**TASK DIRECTIONS**
Return the records below from the line containing "by sifting wheat" onward, exactly, through and including the last line.

━━━ RECORDS PROVIDED

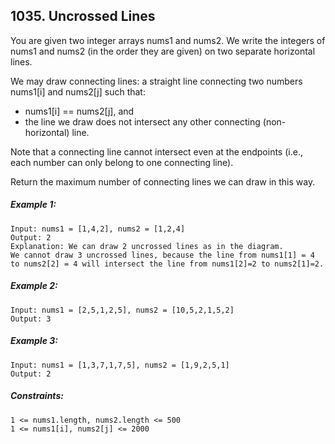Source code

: ﻿## 1035. Uncrossed Lines

You are given two integer arrays nums1 and nums2. We write the integers of nums1 and nums2 (in the order they are given) on two separate horizontal lines.

We may draw connecting lines: a straight line connecting two numbers nums1[i] and nums2[j] such that:

- nums1[i] == nums2[j], and
- the line we draw does not intersect any other connecting (non-horizontal) line.

Note that a connecting line cannot intersect even at the endpoints (i.e., each number can only belong to one connecting line).

Return the maximum number of connecting lines we can draw in this way.

##### Example 1:

    Input: nums1 = [1,4,2], nums2 = [1,2,4]
    Output: 2
    Explanation: We can draw 2 uncrossed lines as in the diagram.
    We cannot draw 3 uncrossed lines, because the line from nums1[1] = 4 to nums2[2] = 4 will intersect the line from nums1[2]=2 to nums2[1]=2.

##### Example 2:

    Input: nums1 = [2,5,1,2,5], nums2 = [10,5,2,1,5,2]
    Output: 3

##### Example 3:

    Input: nums1 = [1,3,7,1,7,5], nums2 = [1,9,2,5,1]
    Output: 2

##### Constraints:

    1 <= nums1.length, nums2.length <= 500
    1 <= nums1[i], nums2[j] <= 2000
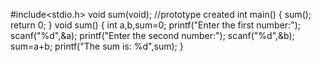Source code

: #include<stdio.h>
void sum(void); //prototype created
int main()
{
    sum();
return 0;
}
void sum()
{
    int a,b,sum=0;
    printf("Enter the first number:");
    scanf("%d",&a);
    printf("Enter the second number:");
    scanf("%d",&b);
    sum=a+b;
    printf("The sum is: %d",sum);
}
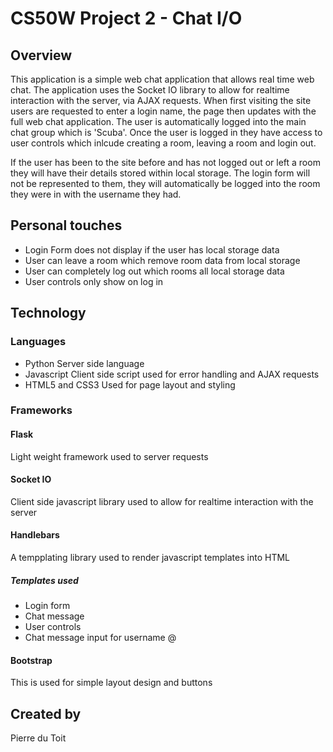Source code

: # CS50W Project 2 - Chat I/O

## Overview

This application is a simple web chat application that allows real time web chat. The application uses the Socket IO library to allow for realtime
interaction with the server, via AJAX requests. When first visiting the site users are requested to enter a login name, the page then updates with
the full web chat application. The user is automatically logged into the main chat group which is 'Scuba'. Once the user is logged in they have access
to user controls which inlcude creating a room, leaving a room and login out.

If the user has been to the site before and has not logged out or left a room they will have their details stored within local storage. The login form
will not be represented to them, they will automatically be logged into the room they were in with the username they had.

## Personal touches

- Login Form does not display if the user has local storage data
- User can leave a room which remove room data from local storage
- User can completely log out which rooms all local storage data
- User controls only show on log in

## Technology

### Languages

- Python
Server side language
- Javascript
Client side script used for error handling and AJAX requests
- HTML5 and CSS3
Used for page layout and styling

### Frameworks

#### Flask

Light weight framework used to server requests

#### Socket IO

Client side javascript library used to allow for realtime interaction with the server

#### Handlebars

A tempplating library used to render javascript templates into HTML

##### Templates used

- Login form
- Chat message
- User controls
- Chat message input for username @

#### Bootstrap

This is used for simple layout design and buttons


## Created by

Pierre du Toit 



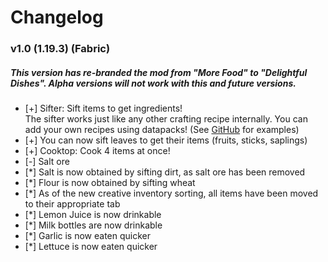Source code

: # Changelog

### v1.0 (1.19.3) (Fabric)

##### This version has re-branded the mod from "More Food" to "Delightful Dishes". Alpha versions will not work with this and future versions.

* [+] Sifter: Sift items to get ingredients!
  <br>The sifter works just like any other crafting recipe internally. You can add your own recipes using datapacks! (See [GitHub](https://github.com/LDMGamingYT/delightful-dishes/blob/master/src/main/resources/data/delightful_dishes/recipes/sifting/ground_salt.json) for examples)
* [+] You can now sift leaves to get their items (fruits, sticks, saplings)
* [+] Cooktop: Cook 4 items at once!
* [-] Salt ore
* [*] Salt is now obtained by sifting dirt, as salt ore has been removed
* [*] Flour is now obtained by sifting wheat
* [*] As of the new creative inventory sorting, all items have been moved to their appropriate tab
* [*] Lemon Juice is now drinkable
* [*] Milk bottles are now drinkable
* [*] Garlic is now eaten quicker
* [*] Lettuce is now eaten quicker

━━━━━━

**ANSWER BOX**
* [*] Flour is now obtained by sifting wheat
* [*] As of the new creative inventory sorting, all items have been moved to their appropriate tab
* [*] Lemon Juice is now drinkable
* [*] Milk bottles are now drinkable
* [*] Garlic is now eaten quicker
* [*] Lettuce is now eaten quicker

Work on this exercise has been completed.